WORK TASK:
Report each line below that carries the word "leaned".

[Stored data]
____________

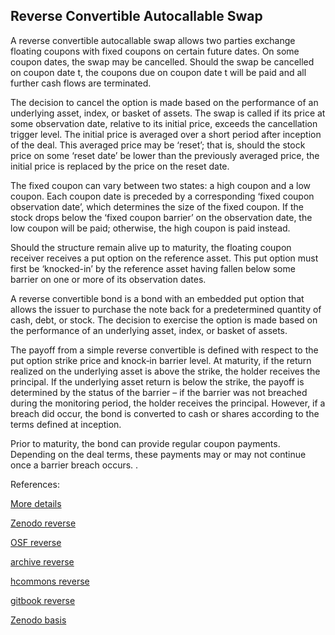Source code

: ## Reverse Convertible Autocallable Swap
   
A reverse convertible autocallable swap allows two parties exchange floating coupons with fixed coupons on certain future dates. On some coupon dates, the swap may be cancelled. Should the swap be cancelled on coupon date t, the coupons due on coupon date t will be paid and all further cash flows are terminated.

The decision to cancel the option is made based on the performance of an underlying asset, index, or basket of assets. The swap is called if its price at some observation date, relative to its initial price, exceeds the cancellation trigger level. The initial price is averaged over a short period after inception of the deal. This averaged price may be ‘reset’; that is, should the stock price on some ‘reset date’ be lower than the previously averaged price, the initial price is replaced by the price on the reset date.

The fixed coupon can vary between two states: a high coupon and a low coupon. Each coupon date is preceded by a corresponding ‘fixed coupon observation date’, which determines the size of the fixed coupon. If the stock drops below the ‘fixed coupon barrier’ on the observation date, the low coupon will be paid; otherwise, the high coupon is paid instead.

Should the structure remain alive up to maturity, the floating coupon receiver receives a put option on the reference asset. This put option must first be ‘knocked-in’ by the reference asset having fallen below some barrier on one or more of its observation dates.

A reverse convertible bond is a bond with an embedded put option that allows the issuer to purchase the note back for a predetermined quantity of cash, debt, or stock. The decision to exercise the option is made based on the performance of an underlying asset, index, or basket of assets.

The payoff from a simple reverse convertible is defined with respect to the put option strike price and knock‐in barrier level. At maturity, if the return realized on the underlying asset is above the strike, the holder receives the principal. If the underlying asset return is below the strike, the payoff is determined by the status of the barrier – if the barrier was not breached during the monitoring period, the holder receives the principal. However, if a breach did occur, the bond is converted to cash or shares according to the terms defined at inception.

Prior to maturity, the bond can provide regular coupon payments. Depending on the deal terms, these payments may or may not continue once a barrier breach occurs.
.


References:
   
[More details](./EqReverse-18.pdf)   
   
[Zenodo reverse](https://zenodo.org/record/6480239#.YpPeysPMKUk)
   
[OSF reverse](https://osf.io/y6r57/download)

[archive reverse](https://ia803407.us.archive.org/2/items/eq-reverse-18/EqReverse-archive.pdf)  

[hcommons reverse](https://hcommons.org/deposits/download/hc:38540/CONTENT/eqreverse-18.pdf)

[gitbook reverse](https://deripricing.gitbook.io/reverse-convertible-autocallable-swap/)

[Zenodo basis](https://zenodo.org/record/6588375#.YpEh86gpDq4)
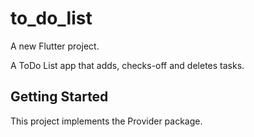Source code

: # to_do_list

A new Flutter project.

A ToDo List app that adds, checks-off and deletes tasks.

## Getting Started

This project implements the Provider package.


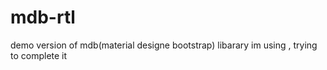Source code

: # mdb-rtl
demo version of mdb(material designe bootstrap) libarary im using , trying to complete it
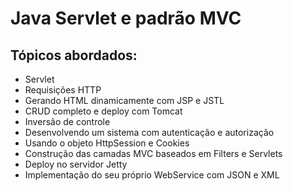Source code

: # Java Servlet e padrão MVC

## Tópicos abordados:

- Servlet
- Requisições HTTP 
- Gerando HTML dinamicamente com JSP e JSTL
- CRUD completo e deploy com Tomcat
- Inversão de controle
- Desenvolvendo um sistema com autenticação e autorização
- Usando o objeto HttpSession e Cookies
- Construção das camadas MVC baseados em Filters e Servlets
- Deploy no servidor Jetty
- Implementação do seu próprio WebService com JSON e XML
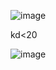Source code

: ![image](https://github.com/user-attachments/assets/04dd9411-81ca-4cc6-9e12-9e594f8a4654)



kd<20

![image](https://github.com/user-attachments/assets/3fc3e28e-c3ff-4d89-a53e-5950317cf074)
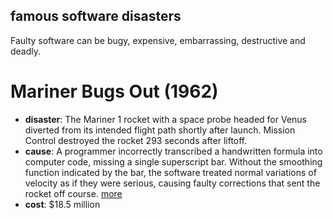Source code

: famous software disasters
-----

Faulty software can be bugy, expensive, embarrassing, destructive and deadly.

# Mariner Bugs Out (1962)
* **disaster**: The Mariner 1 rocket with a space probe headed for Venus diverted from its intended flight path shortly after launch. Mission Control destroyed the rocket 293 seconds after liftoff.
* **cause**: A programmer incorrectly transcribed a handwritten formula into computer code, missing a single superscript bar. Without the smoothing function indicated by the bar, the software treated normal variations of velocity as if they were serious, causing faulty corrections that sent the rocket off course. [more](http://en.wikipedia.org/wiki/Mariner_1)
* **cost**: $18.5 million


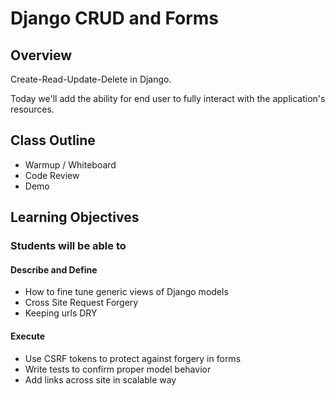 # Django CRUD and Forms

## Overview

Create-Read-Update-Delete in Django.

Today we'll add the ability for end user to fully interact with the application's resources.

## Class Outline

- Warmup / Whiteboard
- Code Review
- Demo

## Learning Objectives

### Students will be able to

#### Describe and Define

- How to fine tune generic views of Django models
- Cross Site Request Forgery
- Keeping urls DRY

#### Execute

- Use CSRF tokens to protect against forgery in forms
- Write tests to confirm proper model behavior
- Add links across site in scalable way
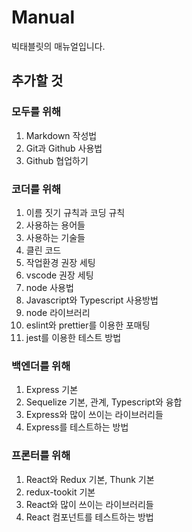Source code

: # Manual
빅태블릿의 매뉴얼입니다.

## 추가할 것
### 모두를 위해
1. Markdown 작성법
2. Git과 Github 사용법
4. Github 협업하기

### 코더를 위해
1. 이름 짓기 규칙과 코딩 규칙
2. 사용하는 용어들
7. 사용하는 기술들
8. 클린 코드
9. 작업환경 권장 세팅
10. vscode 권장 세팅
11. node 사용법
12. Javascript와 Typescript 사용방법
13. node 라이브러리
14. eslint와 prettier를 이용한 포매팅
15. jest를 이용한 테스트 방법

### 백엔더를 위해
1. Express 기본
14. Sequelize 기본, 관계, Typescript와 융합
15. Express와 많이 쓰이는 라이브러리들
16. Express를 테스트하는 방법

### 프론터를 위해
1. React와 Redux 기본, Thunk 기본
17. redux-tookit 기본
18. React와 많이 쓰이는 라이브러리들
19. React 컴포넌트를 테스트하는 방법
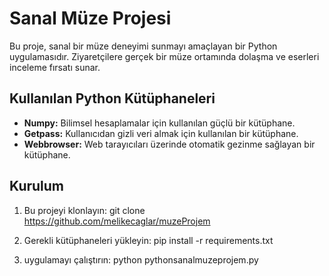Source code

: # Sanal Müze Projesi

Bu proje, sanal bir müze deneyimi sunmayı amaçlayan bir Python uygulamasıdır. Ziyaretçilere gerçek bir müze ortamında dolaşma ve eserleri inceleme fırsatı sunar.

## Kullanılan Python Kütüphaneleri

- **Numpy:** Bilimsel hesaplamalar için kullanılan güçlü bir kütüphane.
- **Getpass:** Kullanıcıdan gizli veri almak için kullanılan bir kütüphane.
- **Webbrowser:** Web tarayıcıları üzerinde otomatik gezinme sağlayan bir kütüphane.

## Kurulum

1. Bu projeyi klonlayın: git clone https://github.com/melikecaglar/muzeProjem

2. Gerekli kütüphaneleri yükleyin: pip install -r requirements.txt

3. uygulamayı çalıştırın: python pythonsanalmuzeprojem.py

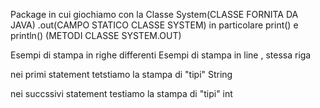 Package in cui giochiamo con la Classe System(CLASSE FORNITA DA JAVA) .out(CAMPO STATICO CLASSE SYSTEM) in particolare print() e println() (METODI CLASSE SYSTEM.OUT)

Esempi di stampa in righe differenti
Esempi di stampa in line , stessa riga

nei primi statement tetstiamo la stampa di "tipi" String

nei succssivi statement testiamo la stampa di "tipi" int
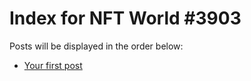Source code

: # Index for NFT World #3903
Posts will be displayed in the order below:

- [Your first post](./001-first.md)


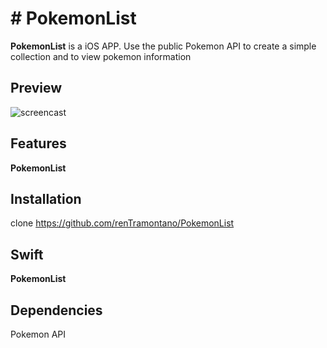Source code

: # # PokemonList

**PokemonList** is a iOS APP. Use the public Pokemon API to create a simple collection and to view pokemon information

## Preview
![screencast](http://g.recordit.co/LUl0VigrWt.gif)

## Features

**PokemonList** 

## Installation

clone https://github.com/renTramontano/PokemonList

## Swift

**PokemonList** 

## Dependencies

Pokemon API
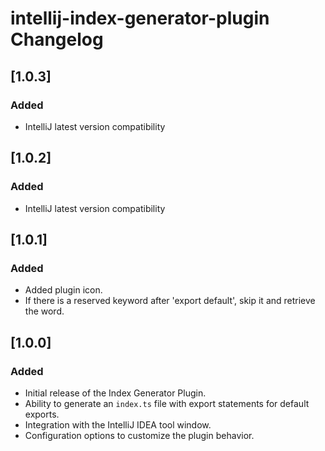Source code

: <!-- Keep a Changelog guide -> https://keepachangelog.com -->

# intellij-index-generator-plugin Changelog

## [1.0.3]

### Added

- IntelliJ latest version compatibility

## [1.0.2]

### Added

- IntelliJ latest version compatibility

## [1.0.1]

### Added

- Added plugin icon.
- If there is a reserved keyword after 'export default', skip it and retrieve the word.

## [1.0.0]

### Added

- Initial release of the Index Generator Plugin.
- Ability to generate an `index.ts` file with export statements for default exports.
- Integration with the IntelliJ IDEA tool window.
- Configuration options to customize the plugin behavior.
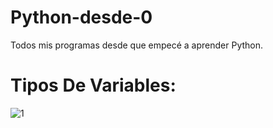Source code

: # Python-desde-0
Todos mis programas desde que empecé a aprender Python.

# Tipos De Variables:
![1](https://github.com/VictorAnTe/Python-desde-0/assets/168870581/f35cdd4b-34ca-4510-89ab-b3e49b1b29bb)
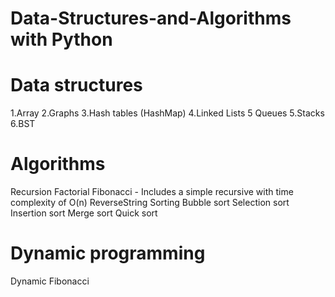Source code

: # Data-Structures-and-Algorithms with Python
# Data structures
  1.Array
  2.Graphs
  3.Hash tables (HashMap)
  4.Linked Lists 5 Queues
  5.Stacks
  6.BST
# Algorithms
  Recursion
    Factorial
    Fibonacci - Includes a simple recursive with time complexity of O(n)
    ReverseString
    Sorting
    Bubble sort
    Selection sort
    Insertion sort
    Merge sort
    Quick sort
# Dynamic programming
  Dynamic Fibonacci
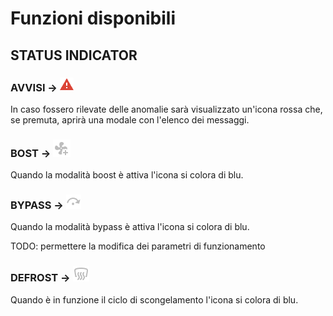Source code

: # Funzioni disponibili

## STATUS INDICATOR
### AVVISI -> ![Anteprima della card](../images/avvisi.png)
In caso fossero rilevate delle anomalie sarà visualizzato un'icona rossa che, se premuta, aprirà una modale con l'elenco dei messaggi.
### BOST -> ![Anteprima della card](../images/boost.png)
Quando la modalità boost è attiva l'icona si colora di blu.
### BYPASS -> ![Anteprima della card](../images/bypass.png)
Quando la modalità bypass è attiva l'icona si colora di blu.

TODO: permettere la modifica dei parametri di funzionamento

### DEFROST -> ![Anteprima della card](../images/defrost.png)
Quando è in funzione il ciclo di scongelamento l'icona si colora di blu.

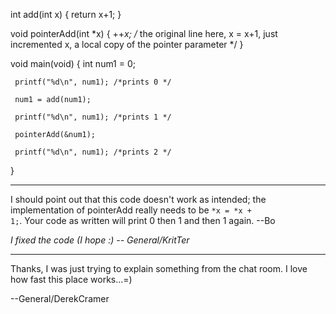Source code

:     
int add(int x)
{
    return x+1;
}

void pointerAdd(int *x)
{
     ++*x; /* the original line here, x = x+1, just incremented x, a local copy of the pointer parameter */
}

void main(void)
{
     int num1 = 0;

     printf("%d\n", num1); /*prints 0 */

     num1 = add(num1);

     printf("%d\n", num1); /*prints 1 */

     pointerAdd(&num1);

     printf("%d\n", num1); /*prints 2 */
}


----

I should point out that this code doesn't work as intended; the implementation of pointerAdd really needs to be <code>*x = *x + 1;</code>.  Your code as written will print 0 then 1 and then 1 again. --Bo

*I fixed the code (I hope :) -- General/KritTer*

----

Thanks, I was just trying to explain something from the chat room.  I love how fast this place works...=)

--General/DerekCramer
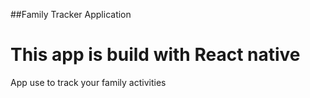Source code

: ##Family Tracker Application
# This app is build with React native 
App use to track your family activities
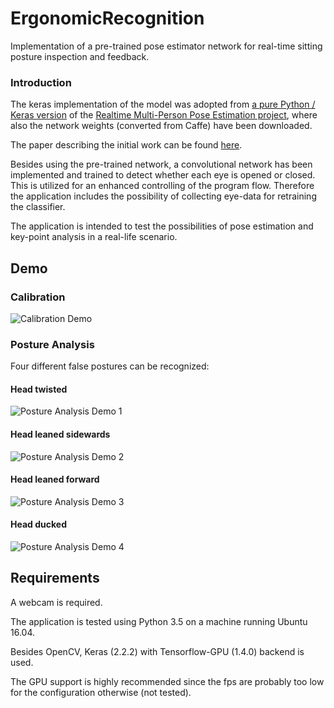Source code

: # ErgonomicRecognition

Implementation of a pre-trained pose estimator network for 
real-time sitting posture inspection and feedback.

### Introduction

The keras implementation of the model was adopted from 
[a pure Python / Keras version](https://github.com/anatolix/keras_Realtime_Multi-Person_Pose_Estimation/)
of the [Realtime Multi-Person Pose Estimation project](https://github.com/ZheC/Realtime_Multi-Person_Pose_Estimation), 
where also the network weights (converted from Caffe) have been downloaded.

The paper describing the initial work can be found 
[here](https://arxiv.org/abs/1611.08050).

Besides using the pre-trained network, a convolutional network has been implemented and trained to detect whether each eye is opened or closed. 
This is utilized for an enhanced controlling of the program flow. 
Therefore the application includes the possibility of collecting eye-data for retraining the classifier.

The application is intended to test the possibilities of pose estimation and key-point analysis in a real-life scenario.

## Demo

### Calibration

![Calibration Demo](https://j.gifs.com/nxRREE.gif)


### Posture Analysis

Four different false postures can be recognized: 

#### Head twisted

![Posture Analysis Demo 1](https://j.gifs.com/8133km.gif)


#### Head leaned sidewards

![Posture Analysis Demo 2](https://j.gifs.com/p8ZZG2.gif)


#### Head leaned forward

![Posture Analysis Demo 3](https://j.gifs.com/Jy88Lo.gif)


#### Head ducked

![Posture Analysis Demo 4](https://j.gifs.com/ZY88l6.gif)


## Requirements

A webcam is required.

The application is tested using Python 3.5 on a machine running Ubuntu 16.04.

Besides OpenCV, Keras (2.2.2) with Tensorflow-GPU (1.4.0) backend is used.

The GPU support is highly recommended since the fps are probably too low for the configuration otherwise (not tested).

____________

RESULT:
#### Head leaned sidewards
#### Head leaned forward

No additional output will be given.